Lowy recounts the unlikely reunion of two childhood survivors of the Holocaust in this nonfiction book.
After a long career as a producer and creative director working closely with Van Morrison, Harry Connick, Jr., and Malcolm Gladwell, among others, the author turned to a more personal project in 2001 when he made the documentary Leo’s Journey: The Story of the Mengele Twins. Narrated by Christopher Plummer, the documentary was aired worldwide and featured the story of Lowy’s father Leopold and aunt Miriam, who survived horrific experiments at the hands of Josef Mengele at the Auschwitz II-Birkenau death camp during World War II. While the story of Leopold and the making of Leo’s Journeycertainly receive ample coverage in the work (“Imagine growing up and not realizing over fifty members of your family were murdered,” the author reflects), the heart of this book’s narrative is the chance reunion between Leopold and another childhood victim of Mengele. Watching Leo’s Journey from his home in Tel Aviv, Kalman Bar-On instantly recognized the face of Leopold, who had “saved [him] from beatings and looked out for [him]” during a six-month period in 1944 before the liberation of Birkenau. Only knowing Leopold by his nickname “Lipa,” Kalman had faced a series of dead ends throughout his 56-year search for the fellow “Mengele Twin” with whom he had bonded as a child.

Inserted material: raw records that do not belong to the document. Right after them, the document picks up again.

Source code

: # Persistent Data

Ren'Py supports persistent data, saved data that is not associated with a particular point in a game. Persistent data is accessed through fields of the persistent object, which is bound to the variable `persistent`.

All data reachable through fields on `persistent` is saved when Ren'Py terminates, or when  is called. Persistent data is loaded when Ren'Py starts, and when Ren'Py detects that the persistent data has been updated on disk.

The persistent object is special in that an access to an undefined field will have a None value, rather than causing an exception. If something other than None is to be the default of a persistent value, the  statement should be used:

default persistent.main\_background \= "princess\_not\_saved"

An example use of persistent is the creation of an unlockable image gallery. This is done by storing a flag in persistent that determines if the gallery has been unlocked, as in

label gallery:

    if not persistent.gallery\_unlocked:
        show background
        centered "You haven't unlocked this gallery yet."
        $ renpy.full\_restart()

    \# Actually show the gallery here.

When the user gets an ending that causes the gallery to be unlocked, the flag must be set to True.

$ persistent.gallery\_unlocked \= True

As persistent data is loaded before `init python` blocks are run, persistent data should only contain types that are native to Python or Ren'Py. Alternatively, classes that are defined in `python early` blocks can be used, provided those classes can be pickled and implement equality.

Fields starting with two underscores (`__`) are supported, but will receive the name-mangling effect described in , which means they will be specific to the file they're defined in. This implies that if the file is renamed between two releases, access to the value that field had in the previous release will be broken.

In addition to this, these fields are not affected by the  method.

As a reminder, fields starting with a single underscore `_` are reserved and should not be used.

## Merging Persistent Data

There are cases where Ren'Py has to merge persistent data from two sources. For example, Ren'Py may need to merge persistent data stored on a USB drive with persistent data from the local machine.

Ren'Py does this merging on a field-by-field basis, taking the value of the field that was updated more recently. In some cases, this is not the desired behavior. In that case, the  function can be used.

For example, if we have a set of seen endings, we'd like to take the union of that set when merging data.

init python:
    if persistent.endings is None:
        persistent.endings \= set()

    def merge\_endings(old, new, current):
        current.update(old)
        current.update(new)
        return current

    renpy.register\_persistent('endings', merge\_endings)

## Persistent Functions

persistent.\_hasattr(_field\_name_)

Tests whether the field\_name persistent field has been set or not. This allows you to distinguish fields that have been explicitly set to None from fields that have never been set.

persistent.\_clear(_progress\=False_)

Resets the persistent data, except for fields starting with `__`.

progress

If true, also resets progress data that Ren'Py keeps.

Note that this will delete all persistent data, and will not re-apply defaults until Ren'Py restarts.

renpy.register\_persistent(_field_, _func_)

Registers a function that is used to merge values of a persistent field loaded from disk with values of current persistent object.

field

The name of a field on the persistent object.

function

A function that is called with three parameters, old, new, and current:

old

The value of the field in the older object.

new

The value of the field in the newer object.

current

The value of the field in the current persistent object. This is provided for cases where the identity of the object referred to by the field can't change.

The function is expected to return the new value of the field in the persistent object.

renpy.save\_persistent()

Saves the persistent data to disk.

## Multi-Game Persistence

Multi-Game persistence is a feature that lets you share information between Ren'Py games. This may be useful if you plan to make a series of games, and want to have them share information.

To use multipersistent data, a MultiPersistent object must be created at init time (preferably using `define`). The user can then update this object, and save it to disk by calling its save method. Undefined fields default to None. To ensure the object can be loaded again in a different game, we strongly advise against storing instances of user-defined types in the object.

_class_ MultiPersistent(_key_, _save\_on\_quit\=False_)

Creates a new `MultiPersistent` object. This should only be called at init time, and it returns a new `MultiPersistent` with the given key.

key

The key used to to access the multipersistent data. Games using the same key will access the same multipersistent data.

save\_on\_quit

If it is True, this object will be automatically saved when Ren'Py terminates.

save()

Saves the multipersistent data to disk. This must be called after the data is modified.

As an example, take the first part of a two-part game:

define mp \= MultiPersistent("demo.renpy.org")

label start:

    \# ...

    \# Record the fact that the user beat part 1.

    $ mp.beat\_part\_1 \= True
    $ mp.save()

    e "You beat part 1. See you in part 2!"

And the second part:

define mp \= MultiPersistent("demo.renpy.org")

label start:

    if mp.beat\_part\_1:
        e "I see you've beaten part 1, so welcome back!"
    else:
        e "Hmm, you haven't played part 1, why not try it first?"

Detailing the reunion between Leopold and Kalman, this book also serves as a unique oral history as both men recount their childhoods, experiences in Birkenau, and their subsequent lives after the war. (The text also contains primary sources including reproductions of personal correspondence.) These reminiscences provide a harrowing first-hand account of the grotesque nature of Mengele’s brutality and the callous inhumanity of the Holocaust broadly. As the author quickly discovered following his first meeting with Kalman in Israel, conversing with his father’s childhood ally was “like stepping into history itself.” The recollections of Leopold and Kalman are richly annotated by Lowy with footnotes that provide historical context, descriptions of Yiddish terminology, and commentary on Jewish traditions and culture. A foreword by Michael Berenbaum, Distinguished Professor of Jewish Studies and Director of the Sigi Ziering Institute at the American Jewish University in Los Angeles, adds to the book’s scholarly panache. As impressive as Lowy’s research is, this is ultimately a deeply personal family history crafted by a son seeking to preserve his father’s legacy. Unsurprisingly, given the author’s extensive experience in the entertainment industry, the book’s engaging story is presented in a visually impressive layout featuring a wealth of maps, charts, photographs, and other visual elements. Family trees and a detailed glossary are characteristic of Lowy’s accessible approach as he explores broad questions and themes related to the Holocaust through the lenses of two individuals who both died prior to the book’s publication. While the story is ultimately uplifting (“He is my hero,” Kalman says of Leopold; “I’ve been looking for Leo all my life”), Lowy does not shy away from the brutal history of the Holocaust, including the ways in which Mengele’s psychological torture impacted survivors for more than a half-century after the war’s end.
A well-designed, poignant story of the Holocaust told by two survivors.